**Exercise requirements**
Apart from the pictures, every entry should be reproduced exactly.

**Given data**
==========

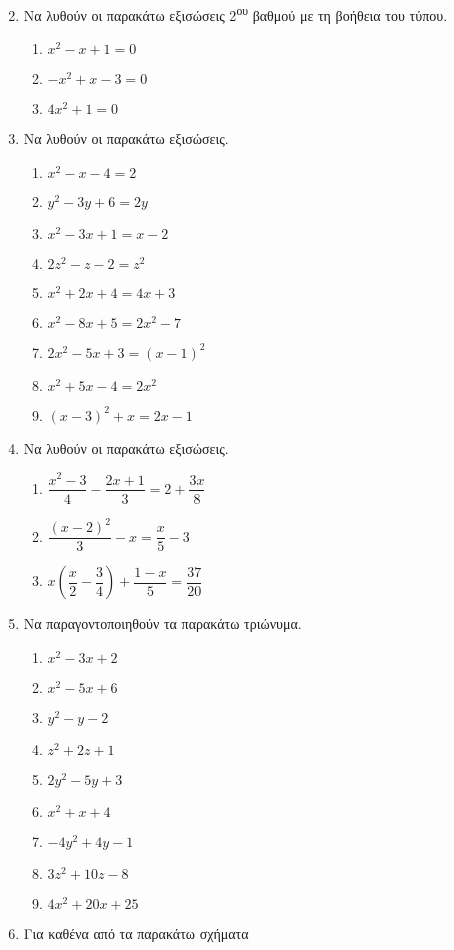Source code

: \documentclass[twoside,nofonts,internet]{askhseis}
\begin{document}
\begin{enumerate}
\begin{multicols}{3}
\end{multicols}
\item Να λυθούν οι παρακάτω εξισώσεις 2\textsuperscript{ου} βαθμού με τη βοήθεια του τύπου.
\begin{multicols}{3}
\begin{enumerate}[label=\roman*.]
\item $ x^2-x+1=0 $
\item $ -x^2+x-3=0 $
\item $ 4x^2+1=0 $
\end{enumerate}
\end{multicols}
\item Να λυθούν οι παρακάτω εξισώσεις.
\begin{multicols}{3}
\begin{enumerate}[label=\roman*.]
\item $ x^2-x-4=2 $
\item $ y^2-3y+6=2y $
\item $ x^2-3x+1=x-2 $
\item $ 2z^2-z-2=z^2 $
\item $ x^2+2x+4=4x+3 $
\item $ x^2-8x+5=2x^2-7 $
\item $ 2x^2-5x+3=(x-1)^2 $
\item $ x^2+5x-4=2x^2 $
\item $ (x-3)^2+x=2x-1 $
\end{enumerate}
\end{multicols}
\item Να λυθούν οι παρακάτω εξισώσεις.
\begin{multicols}{3}
\begin{enumerate}[label=\roman*.]
\item $ \dfrac{x^2-3}{4}-\dfrac{2x+1}{3}=2+\dfrac{3x}{8} $
\item $ \dfrac{(x-2)^2}{3}-x=\dfrac{x}{5}-3 $
\item $ x\left(\dfrac{x}{2}-\dfrac{3}{4} \right)+\dfrac{1-x}{5}=\dfrac{37}{20}  $
\end{enumerate}
\end{multicols}
\item Να παραγοντοποιηθούν τα παρακάτω τριώνυμα.
\begin{multicols}{3}
\begin{enumerate}[label=\roman*.]
\item $ x^2-3x+2 $
\item $ x^2-5x+6 $
\item $ y^2-y-2 $
\item $ z^2+2z+1 $
\item $ 2y^2-5y+3 $
\item $ x^2+x+4 $
\item $ -4y^2+4y-1 $
\item $ 3z^2+10z-8 $
\item $ 4x^2+20x+25 $
\end{enumerate}
\end{multicols}
\item Για καθένα από τα παρακάτω σχήματα 
\end{enumerate}
\end{document}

==========

**Response to this exercise**
Source code

: \documentclass[twoside,nofonts,internet]{askhseis}
\begin{document}
\begin{enumerate}
\begin{multicols}{3}
\end{multicols}
\item Να λυθούν οι παρακάτω εξισώσεις 2\textsuperscript{ου} βαθμού με τη βοήθεια του τύπου.
\begin{multicols}{3}
\begin{enumerate}[label=\roman*.]
\item $ x^2-x+1=0 $
\item $ -x^2+x-3=0 $
\item $ 4x^2+1=0 $
\end{enumerate}
\end{multicols}
\item Να λυθούν οι παρακάτω εξισώσεις.
\begin{multicols}{3}
\begin{enumerate}[label=\roman*.]
\item $ x^2-x-4=2 $
\item $ y^2-3y+6=2y $
\item $ x^2-3x+1=x-2 $
\item $ 2z^2-z-2=z^2 $
\item $ x^2+2x+4=4x+3 $
\item $ x^2-8x+5=2x^2-7 $
\item $ 2x^2-5x+3=(x-1)^2 $
\item $ x^2+5x-4=2x^2 $
\item $ (x-3)^2+x=2x-1 $
\end{enumerate}
\end{multicols}
\item Να λυθούν οι παρακάτω εξισώσεις.
\begin{multicols}{3}
\begin{enumerate}[label=\roman*.]
\item $ \dfrac{x^2-3}{4}-\dfrac{2x+1}{3}=2+\dfrac{3x}{8} $
\item $ \dfrac{(x-2)^2}{3}-x=\dfrac{x}{5}-3 $
\item $ x\left(\dfrac{x}{2}-\dfrac{3}{4} \right)+\dfrac{1-x}{5}=\dfrac{37}{20}  $
\end{enumerate}
\end{multicols}
\item Να παραγοντοποιηθούν τα παρακάτω τριώνυμα.
\begin{multicols}{3}
\begin{enumerate}[label=\roman*.]
\item $ x^2-3x+2 $
\item $ x^2-5x+6 $
\item $ y^2-y-2 $
\item $ z^2+2z+1 $
\item $ 2y^2-5y+3 $
\item $ x^2+x+4 $
\item $ -4y^2+4y-1 $
\item $ 3z^2+10z-8 $
\item $ 4x^2+20x+25 $
\end{enumerate}
\end{multicols}
\item Για καθένα από τα παρακάτω σχήματα 
\end{enumerate}
\end{document}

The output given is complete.